I obtained a degree in Physics from the University of Genoa in 1990; in 1994 I was then awarded a PhD in Material Sciences from the Politecnico di Milano (second year at Imperial College, London). After two Post-Docs at the University of Strasbourg (’94-‘98) and at the University of Genoa (’98-‘01), in 2002 I obtained a permanent position in the Department of Applied Mathematics, at The Australian National University (Canberra, Australia), where in 2006, I was promoted Associate Professor. In 2009 I moved to UK taking a position as Reader at The School of Physics at The University of Kent in Canterbury UK. Then in 2012 I moved to UCL, Computer Science where I am Head of the Financial Computing & Analytics Group and Director of the MSc programme in Financial Risk Management.

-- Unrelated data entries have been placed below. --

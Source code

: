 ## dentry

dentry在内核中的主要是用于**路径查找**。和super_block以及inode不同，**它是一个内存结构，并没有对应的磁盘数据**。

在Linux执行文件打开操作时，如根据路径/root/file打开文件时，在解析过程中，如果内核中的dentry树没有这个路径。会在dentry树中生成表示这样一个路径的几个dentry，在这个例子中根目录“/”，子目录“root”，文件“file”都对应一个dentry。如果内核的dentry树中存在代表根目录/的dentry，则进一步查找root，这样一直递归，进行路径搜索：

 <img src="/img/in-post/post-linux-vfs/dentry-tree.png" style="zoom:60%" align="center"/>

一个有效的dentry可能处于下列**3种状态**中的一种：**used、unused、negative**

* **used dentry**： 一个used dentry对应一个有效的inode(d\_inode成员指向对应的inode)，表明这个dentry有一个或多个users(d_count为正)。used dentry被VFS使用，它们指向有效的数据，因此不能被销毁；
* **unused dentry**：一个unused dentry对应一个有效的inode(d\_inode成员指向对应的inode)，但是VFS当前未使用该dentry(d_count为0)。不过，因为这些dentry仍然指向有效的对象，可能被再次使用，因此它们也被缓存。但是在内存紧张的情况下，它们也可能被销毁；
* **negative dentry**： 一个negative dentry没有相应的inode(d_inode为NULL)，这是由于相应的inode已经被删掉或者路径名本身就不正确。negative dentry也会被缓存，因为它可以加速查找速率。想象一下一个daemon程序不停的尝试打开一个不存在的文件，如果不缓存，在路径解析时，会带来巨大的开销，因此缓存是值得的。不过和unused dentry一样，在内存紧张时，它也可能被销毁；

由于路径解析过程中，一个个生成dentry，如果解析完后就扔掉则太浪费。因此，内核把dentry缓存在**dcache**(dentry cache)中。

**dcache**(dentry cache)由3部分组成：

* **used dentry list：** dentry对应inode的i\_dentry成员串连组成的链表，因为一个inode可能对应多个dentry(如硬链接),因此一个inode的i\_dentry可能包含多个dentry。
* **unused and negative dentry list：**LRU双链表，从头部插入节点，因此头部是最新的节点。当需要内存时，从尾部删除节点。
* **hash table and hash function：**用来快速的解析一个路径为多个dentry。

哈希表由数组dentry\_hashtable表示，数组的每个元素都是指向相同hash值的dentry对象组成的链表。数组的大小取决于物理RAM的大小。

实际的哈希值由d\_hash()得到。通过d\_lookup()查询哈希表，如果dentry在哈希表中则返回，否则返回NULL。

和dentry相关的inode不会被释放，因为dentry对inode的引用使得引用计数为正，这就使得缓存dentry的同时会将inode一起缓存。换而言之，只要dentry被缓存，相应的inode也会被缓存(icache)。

My first studies concerned strongly correlated electron systems with applications to superconductivity and magnetism. Then, I turned my interest towards the spontaneous emergence of organized patterns during material processing. These studies lead me to investigate cellular structures, packings and foams discovering that some of the emerging structural properties of these complex materials are the consequence of simple geometrical and topological constraints and they are therefore universal and independent from the specific system. I then applied the same reasoning to complex structures in high dimensions uncovering rules that turned out to be relevant to the extraction of information from complex datasets. My methods are now successfully applied to the study of financial data, gene expression data and brain activity data.
My current research interests concern the investigation of complex systems and complex materials by combining network theory and statistical methods to decode the properties of these systems and to extract information concerning their organization.
I am consultant for several firms in the financial and biotechnological sectors.